TASK STATEMENT: Find where "Finally, increasing understanding" appears in the entries below. That line and all lines after it, through the last, are to be duplicated exactly, with nothing else.
*** Opening of DATA IN THIS EXERCISE ***
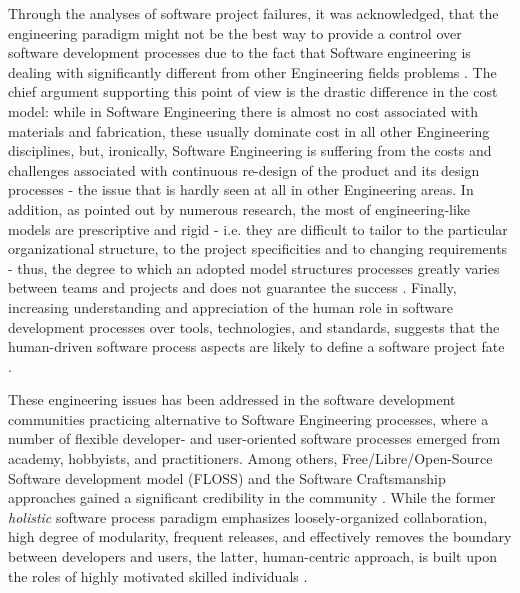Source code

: Through the analyses of software project failures, it was acknowledged, that the engineering 
paradigm might not be the best way to provide a control over software development processes 
due to the fact that Software engineering is dealing with significantly different from other 
Engineering fields problems \cite{citeulike:3729379} \cite{citeulike:5203446} \cite{citeulike:2207657}.
The chief argument supporting this point of view is the drastic difference in the cost model:
while in Software Engineering there is almost no cost associated with materials and 
fabrication, these usually dominate cost in all other Engineering disciplines, but, 
ironically, Software Engineering is suffering from the costs and challenges associated with 
continuous re-design of the product and its design processes - the issue that is 
hardly seen at all in other Engineering areas. 
In addition, as pointed out by numerous research, the most of engineering-like models are 
prescriptive and rigid - i.e. they are difficult to tailor to the particular organizational structure,
to the project specificities and to changing requirements - thus, the degree to which an adopted model 
structures processes greatly varies between teams and projects and does not guarantee the success \cite{sacchi_2001}. 
Finally, increasing understanding and appreciation of the human role in software development 
processes over tools, technologies, and standards, suggests that the human-driven software process 
aspects are likely to define a software project fate \cite{citeulike:6580825} \cite{citeulike:149387} 
\cite{1605185} \cite{citeulike:113403} \cite{citeulike:12743107}. 

These engineering issues has been addressed in the software development communities practicing 
alternative to Software Engineering processes, where a number of flexible developer- and user-oriented 
software processes emerged from academy, hobbyists, and practitioners.
Among others, Free/Libre/Open-Source Software development model (FLOSS) and the 
Software Craftsmanship  approaches gained a significant credibility in the community \cite{citeulike:3729379}. 
While the former \textit{holistic} software process paradigm emphasizes loosely-organized 
collaboration, high degree of modularity, frequent releases, and effectively removes the boundary 
between developers and users, the latter, human-centric approach, is built upon the roles of highly 
motivated skilled individuals \cite{citeulike:262020} \cite{citeulike:2759198}.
*** Close of DATA IN THIS EXERCISE ***
FINISHED EXERCISE:
Finally, increasing understanding and appreciation of the human role in software development 
processes over tools, technologies, and standards, suggests that the human-driven software process 
aspects are likely to define a software project fate \cite{citeulike:6580825} \cite{citeulike:149387} 
\cite{1605185} \cite{citeulike:113403} \cite{citeulike:12743107}. 

These engineering issues has been addressed in the software development communities practicing 
alternative to Software Engineering processes, where a number of flexible developer- and user-oriented 
software processes emerged from academy, hobbyists, and practitioners.
Among others, Free/Libre/Open-Source Software development model (FLOSS) and the 
Software Craftsmanship  approaches gained a significant credibility in the community \cite{citeulike:3729379}. 
While the former \textit{holistic} software process paradigm emphasizes loosely-organized 
collaboration, high degree of modularity, frequent releases, and effectively removes the boundary 
between developers and users, the latter, human-centric approach, is built upon the roles of highly 
motivated skilled individuals \cite{citeulike:262020} \cite{citeulike:2759198}.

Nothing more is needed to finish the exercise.